Canada: La Saoudienne raconte son passé "d'esclave" - Monde

15 Janvier, 2019, 22:40 | Auteur: Lynn Cook
  • Rahaf Mohammed al-Qunun à son arrivée au Canada

L'arrivée, samedi, à l'aéroport de Toronto de Rahaf Mohammed Al Qunun, accueillie par la ministre des Affaires étrangères, Chrystia Freeland en personne, a fait l'objet d'une mise en scène soignée devant les caméras du monde entier.

Rahaf Mohammad, qui souhaite supprimer son nom de famille al-Qunun parce qu'elle dit avoir été reniée par sa famille, s'est exprimée avec aisance et avec le sourire aux lèvres.

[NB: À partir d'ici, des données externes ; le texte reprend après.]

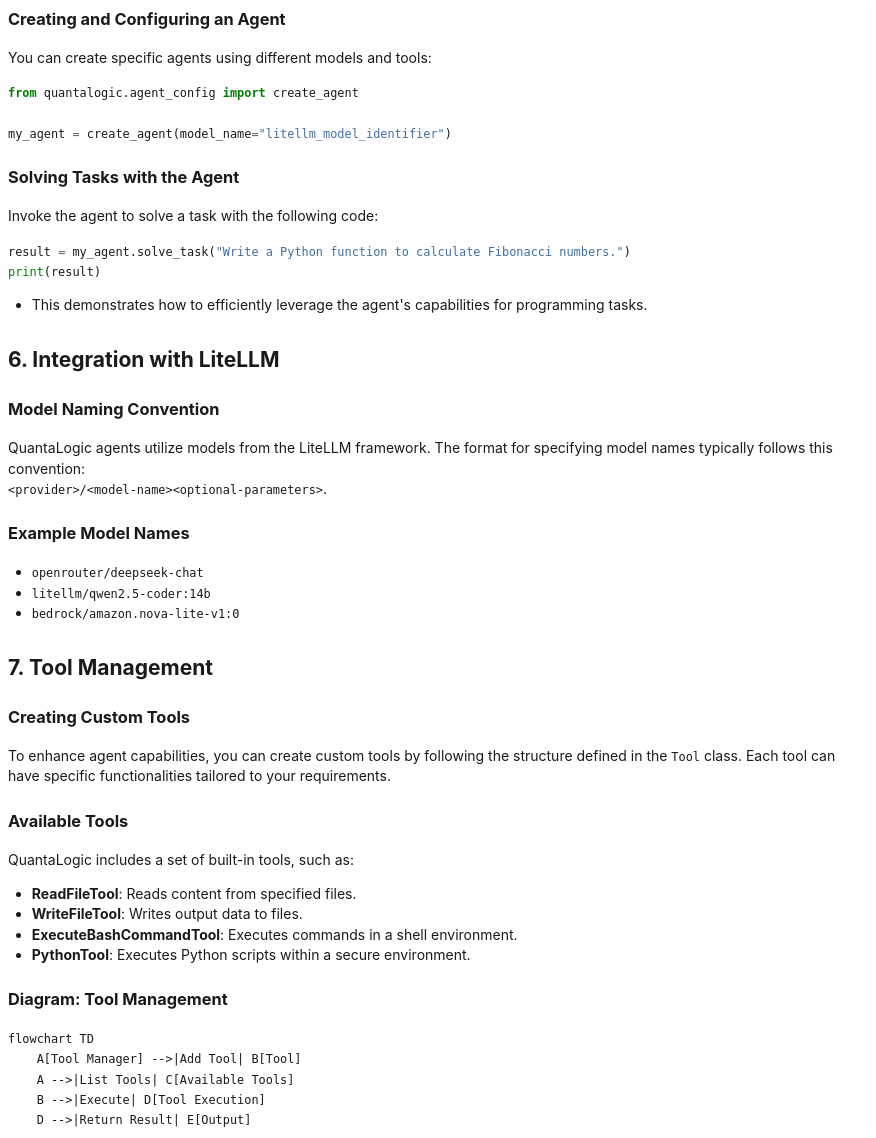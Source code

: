 ### Creating and Configuring an Agent
You can create specific agents using different models and tools:
```python
from quantalogic.agent_config import create_agent

my_agent = create_agent(model_name="litellm_model_identifier")
```

### Solving Tasks with the Agent
Invoke the agent to solve a task with the following code:
```python
result = my_agent.solve_task("Write a Python function to calculate Fibonacci numbers.")
print(result)
```
- This demonstrates how to efficiently leverage the agent's capabilities for programming tasks.

## 6. Integration with LiteLLM

### Model Naming Convention
QuantaLogic agents utilize models from the LiteLLM framework. The format for specifying model names typically follows this convention:  
`<provider>/<model-name><optional-parameters>`.

### Example Model Names
- `openrouter/deepseek-chat`
- `litellm/qwen2.5-coder:14b`
- `bedrock/amazon.nova-lite-v1:0`

## 7. Tool Management

### Creating Custom Tools
To enhance agent capabilities, you can create custom tools by following the structure defined in the `Tool` class. Each tool can have specific functionalities tailored to your requirements.

### Available Tools
QuantaLogic includes a set of built-in tools, such as:
- **ReadFileTool**: Reads content from specified files.
- **WriteFileTool**: Writes output data to files.
- **ExecuteBashCommandTool**: Executes commands in a shell environment.
- **PythonTool**: Executes Python scripts within a secure environment.

### Diagram: Tool Management
```mermaid
flowchart TD
    A[Tool Manager] -->|Add Tool| B[Tool]
    A -->|List Tools| C[Available Tools]
    B -->|Execute| D[Tool Execution]
    D -->|Return Result| E[Output]
```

En accordant l'asile à une jeune Saoudienne fuyant sa famille, le gouvernement de Justin Trudeau a réussi un "coup" politique, à quelques mois des législatives au Canada, estiment plusieurs experts, toutefois partagés sur ses conséquences diplomatiques en pleine crise avec Riyad. "Nous, les femmes saoudiennes, nous sommes traitées comme des esclaves ", a-t-elle résumé.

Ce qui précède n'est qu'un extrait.